On Sunday, August 3, 2014 4:32:39 PM UTC-7, henrik lindberg wrote:
>
>
> My main objection with create_resources function is that it is not a 
> natural progression from the language. When developing puppet code, you 
> start out with simple resources and use the syntax for creating them. As 
> you are building up your modules and complexity increases you reach a 
> point where you have to redo what you have already done because now you 
> have to instead construct a hash and call a function. 
>
> When you have reached this point several times, you are more likely to 
> always use create_resources. 
>
> When instead directly supported in the language, you can add the more 
> advanced things if and when they are needed. 
>
> Having the power to do so, does not take anything away. 
>
> - henrik 
>

I am concerned that adding additional operators to the language does in 
fact take something away.
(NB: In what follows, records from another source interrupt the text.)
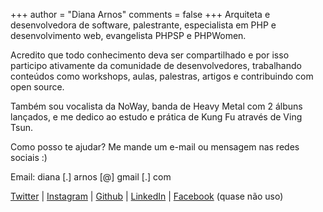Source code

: +++
author = "Diana Arnos"
comments = false
+++
Arquiteta e desenvolvedora de software, palestrante, especialista em PHP e desenvolvimento web, evangelista PHPSP e PHPWomen.

Acredito que todo conhecimento deva ser compartilhado e por isso participo ativamente da comunidade de desenvolvedores,
trabalhando conteúdos como workshops, aulas, palestras, artigos e contribuindo com open source.

Também sou vocalista da NoWay, banda de Heavy Metal com 2 álbuns lançados, e me dedico ao estudo e prática de Kung Fu
através de Ving Tsun.

Como posso te ajudar? Me mande um e-mail ou mensagem nas redes sociais :)

Email: diana [.] arnos [@] gmail [.] com

[Twitter](https://twitter.com/dianaarnos) | 
[Instagram](https://www.instagram.com/dianaarnos/) | 
[Github](https://github.com/dianaarnos/) | 
[LinkedIn](https://www.linkedin.com/in/dianaarnos/) | 
[Facebook](https://www.facebook.com/dianaarnos) (quase não uso)
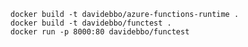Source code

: 

    docker build -t davidebbo/azure-functions-runtime .
    docker build -t davidebbo/functest .
    docker run -p 8000:80 davidebbo/functest
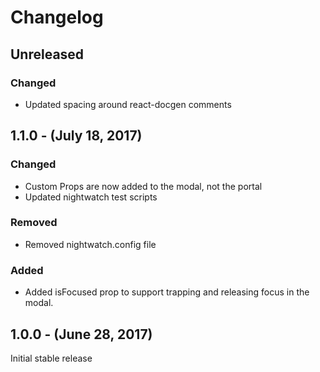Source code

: Changelog
=========

Unreleased
----------
### Changed
* Updated spacing around react-docgen comments

1.1.0 - (July 18, 2017)
------------------
### Changed
* Custom Props are now added to the modal, not the portal
* Updated nightwatch test scripts

### Removed
* Removed nightwatch.config file

### Added
* Added isFocused prop to support trapping and releasing focus in the modal.

1.0.0 - (June 28, 2017)
------------------
Initial stable release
As such, I do think that proposals to do so need 
to require a very strong argument in order to proceed.

When I go out and introduce new teams of sysadmins to Puppet, the fact *in 
vacuo* that we have our own domain-specific language is anything but a 
strength. One of the top initial objections to Puppet today is that large 
teams will not be able, or will not want, to learn a new, complex language. 
What sets us apart from competitors like Chef, from scripting alternatives, 
is the simplicity and apparent intuitive design of our DSL. The fact that 
it is more akin to a configuration file than to a procedural program. That 
a sysadmin can look at a Puppet manifest and usually figure out the basics 
of what it does and even modify it without needing a training course or a 
pocket reference. Every operator that is added to the language has the 
potential to take away from that, and so absolutely needs to be approached 
as a design decision focused on the end-user experience.
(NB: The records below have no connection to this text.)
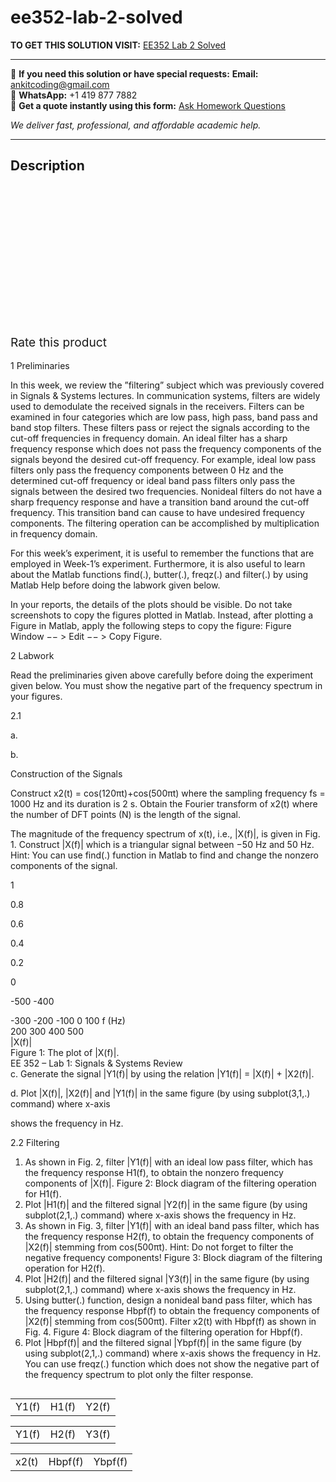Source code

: # ee352-lab-2-solved
**TO GET THIS SOLUTION VISIT:** [EE352 Lab 2 Solved](https://www.ankitcodinghub.com/product/ee352-lab-2-solved/)


---

📩 **If you need this solution or have special requests:** **Email:** ankitcoding@gmail.com  
📱 **WhatsApp:** +1 419 877 7882  
📄 **Get a quote instantly using this form:** [Ask Homework Questions](https://www.ankitcodinghub.com/services/ask-homework-questions/)

*We deliver fast, professional, and affordable academic help.*

---

<h2>Description</h2>



<div class="kk-star-ratings kksr-auto kksr-align-center kksr-valign-top" data-payload="{&quot;align&quot;:&quot;center&quot;,&quot;id&quot;:&quot;94331&quot;,&quot;slug&quot;:&quot;default&quot;,&quot;valign&quot;:&quot;top&quot;,&quot;ignore&quot;:&quot;&quot;,&quot;reference&quot;:&quot;auto&quot;,&quot;class&quot;:&quot;&quot;,&quot;count&quot;:&quot;0&quot;,&quot;legendonly&quot;:&quot;&quot;,&quot;readonly&quot;:&quot;&quot;,&quot;score&quot;:&quot;0&quot;,&quot;starsonly&quot;:&quot;&quot;,&quot;best&quot;:&quot;5&quot;,&quot;gap&quot;:&quot;4&quot;,&quot;greet&quot;:&quot;Rate this product&quot;,&quot;legend&quot;:&quot;0\/5 - (0 votes)&quot;,&quot;size&quot;:&quot;24&quot;,&quot;title&quot;:&quot;EE352 Lab 2 Solved&quot;,&quot;width&quot;:&quot;0&quot;,&quot;_legend&quot;:&quot;{score}\/{best} - ({count} {votes})&quot;,&quot;font_factor&quot;:&quot;1.25&quot;}">

<div class="kksr-stars">

<div class="kksr-stars-inactive">
            <div class="kksr-star" data-star="1" style="padding-right: 4px">


<div class="kksr-icon" style="width: 24px; height: 24px;"></div>
        </div>
            <div class="kksr-star" data-star="2" style="padding-right: 4px">


<div class="kksr-icon" style="width: 24px; height: 24px;"></div>
        </div>
            <div class="kksr-star" data-star="3" style="padding-right: 4px">


<div class="kksr-icon" style="width: 24px; height: 24px;"></div>
        </div>
            <div class="kksr-star" data-star="4" style="padding-right: 4px">


<div class="kksr-icon" style="width: 24px; height: 24px;"></div>
        </div>
            <div class="kksr-star" data-star="5" style="padding-right: 4px">


<div class="kksr-icon" style="width: 24px; height: 24px;"></div>
        </div>
    </div>

<div class="kksr-stars-active" style="width: 0px;">
            <div class="kksr-star" style="padding-right: 4px">


<div class="kksr-icon" style="width: 24px; height: 24px;"></div>
        </div>
            <div class="kksr-star" style="padding-right: 4px">


<div class="kksr-icon" style="width: 24px; height: 24px;"></div>
        </div>
            <div class="kksr-star" style="padding-right: 4px">


<div class="kksr-icon" style="width: 24px; height: 24px;"></div>
        </div>
            <div class="kksr-star" style="padding-right: 4px">


<div class="kksr-icon" style="width: 24px; height: 24px;"></div>
        </div>
            <div class="kksr-star" style="padding-right: 4px">


<div class="kksr-icon" style="width: 24px; height: 24px;"></div>
        </div>
    </div>
</div>


<div class="kksr-legend" style="font-size: 19.2px;">
            <span class="kksr-muted">Rate this product</span>
    </div>
    </div>
<div class="page" title="Page 1">
<div class="layoutArea">
<div class="column">
&nbsp;

</div>
</div>
<div class="layoutArea">
<div class="column">
1 Preliminaries

In this week, we review the ”filtering” subject which was previously covered in Signals &amp; Systems lectures. In communication systems, filters are widely used to demodulate the received signals in the receivers. Filters can be examined in four categories which are low pass, high pass, band pass and band stop filters. These filters pass or reject the signals according to the cut-off frequencies in frequency domain. An ideal filter has a sharp frequency response which does not pass the frequency components of the signals beyond the desired cut-off frequency. For example, ideal low pass filters only pass the frequency components between 0 Hz and the determined cut-off frequency or ideal band pass filters only pass the signals between the desired two frequencies. Nonideal filters do not have a sharp frequency response and have a transition band around the cut-off frequency. This transition band can cause to have undesired frequency components. The filtering operation can be accomplished by multiplication in frequency domain.

For this week’s experiment, it is useful to remember the functions that are employed in Week-1’s experiment. Furthermore, it is also useful to learn about the Matlab functions find(.), butter(.), freqz(.) and filter(.) by using Matlab Help before doing the labwork given below.

In your reports, the details of the plots should be visible. Do not take screenshots to copy the figures plotted in Matlab. Instead, after plotting a Figure in Matlab, apply the following steps to copy the figure: Figure Window −− &gt; Edit −− &gt; Copy Figure.

2 Labwork

Read the preliminaries given above carefully before doing the experiment given below. You must show the negative part of the frequency spectrum in your figures.

</div>
</div>
<div class="layoutArea">
<div class="column">
2.1

a.

b.

</div>
<div class="column">
Construction of the Signals

Construct x2(t) = cos(120πt)+cos(500πt) where the sampling frequency fs = 1000 Hz and its duration is 2 s. Obtain the Fourier transform of x2(t) where the number of DFT points (N) is the length of the signal.

The magnitude of the frequency spectrum of x(t), i.e., |X(f)|, is given in Fig. 1. Construct |X(f)| which is a triangular signal between −50 Hz and 50 Hz. Hint: You can use find(.) function in Matlab to find and change the nonzero components of the signal.

</div>
</div>
<div class="layoutArea">
<div class="column">
1

0.8

0.6

0.4

0.2

0

-500 -400

</div>
<div class="column">
-300 -200 -100 0 100 f (Hz)

</div>
<div class="column">
200 300 400 500

</div>
</div>
<div class="section">
<div class="layoutArea">
<div class="column">
|X(f)|

</div>
</div>
</div>
<div class="layoutArea">
<div class="column">
Figure 1: The plot of |X(f)|.

</div>
</div>
</div>
<div class="page" title="Page 2">
<div class="layoutArea">
<div class="column">
EE 352 – Lab 1: Signals &amp; Systems Review

</div>
</div>
<div class="layoutArea">
<div class="column">
c. Generate the signal |Y1(f)| by using the relation |Y1(f)| = |X(f)| + |X2(f)|.

d. Plot |X(f)|, |X2(f)| and |Y1(f)| in the same figure (by using subplot(3,1,.) command) where x-axis

shows the frequency in Hz.

2.2 Filtering

<ol>
<li>As shown in Fig. 2, filter |Y1(f)| with an ideal low pass filter, which has the frequency response H1(f), to obtain the nonzero frequency components of |X(f)|.
Figure 2: Block diagram of the filtering operation for H1(f).
</li>
<li>Plot |H1(f)| and the filtered signal |Y2(f)| in the same figure (by using subplot(2,1,.) command) where
x-axis shows the frequency in Hz.
</li>
<li>As shown in Fig. 3, filter |Y1(f)| with an ideal band pass filter, which has the frequency response H2(f), to obtain the frequency components of |X2(f)| stemming from cos(500πt). Hint: Do not forget to filter the negative frequency components!
Figure 3: Block diagram of the filtering operation for H2(f).
</li>
<li>Plot |H2(f)| and the filtered signal |Y3(f)| in the same figure (by using subplot(2,1,.) command) where
x-axis shows the frequency in Hz.
</li>
<li>Using butter(.) function, design a nonideal band pass filter, which has the frequency response Hbpf(f) to obtain the frequency components of |X2(f)| stemming from cos(500πt). Filter x2(t) with Hbpf(f) as shown in Fig. 4.
Figure 4: Block diagram of the filtering operation for Hbpf(f).
</li>
<li>Plot |Hbpf(f)| and the filtered signal |Ybpf(f)| in the same figure (by using subplot(2,1,.) command) where x-axis shows the frequency in Hz. You can use freqz(.) function which does not show the negative part of the frequency spectrum to plot only the filter response.</li>
</ol>
</div>
</div>
<table>
<tbody>
<tr>
<td>
<div class="layoutArea">
<div class="column">
Y1(f)

</div>
</div>
</td>
<td>
<div class="layoutArea">
<div class="column">
H1(f)

</div>
</div>
</td>
<td>
<div class="layoutArea">
<div class="column">
Y2(f)

</div>
</div>
</td>
</tr>
</tbody>
</table>
<table>
<tbody>
<tr>
<td>
<div class="layoutArea">
<div class="column">
Y1(f)

</div>
</div>
</td>
<td>
<div class="layoutArea">
<div class="column">
H2(f)

</div>
</div>
</td>
<td>
<div class="layoutArea">
<div class="column">
Y3(f)

</div>
</div>
</td>
</tr>
</tbody>
</table>
<table>
<tbody>
<tr>
<td>
<div class="layoutArea">
<div class="column">
x2(t)

</div>
</div>
</td>
<td>
<div class="layoutArea">
<div class="column">
Hbpf(f)

</div>
</div>
</td>
<td>
<div class="layoutArea">
<div class="column">
Ybpf(f)

</div>
</div>
</td>
</tr>
</tbody>
</table>
</div>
We need the ability to better transform structured data into resources. 
>From an end-user experience perspective (setting aside implementation 
considerations) I much prefer the idea of using a hash directly over 
introducing a new operator. The difference would be the two examples shown 
below.

Proposed operator (proposed):
$x.each |$title, $attributes| { file { $title: * => $attributes } } 

Formal hash treatment (my preferred):
$x.each |$title, $attributes| { file { $title: $attributes } } 

If we introduce a new operator it should be a user-experience design 
decision, not an implementation decision. If the preferred design cannot be 
implemented due to technical constraints that's something we have to deal 
with. But I hope that we're arriving at decisions to introduce new 
operators as part of an intentional end-user experience focused design.

The fact that we have a DSL is not a strength. The fact that it is simple 
and intuitive to practitioners in this space, is.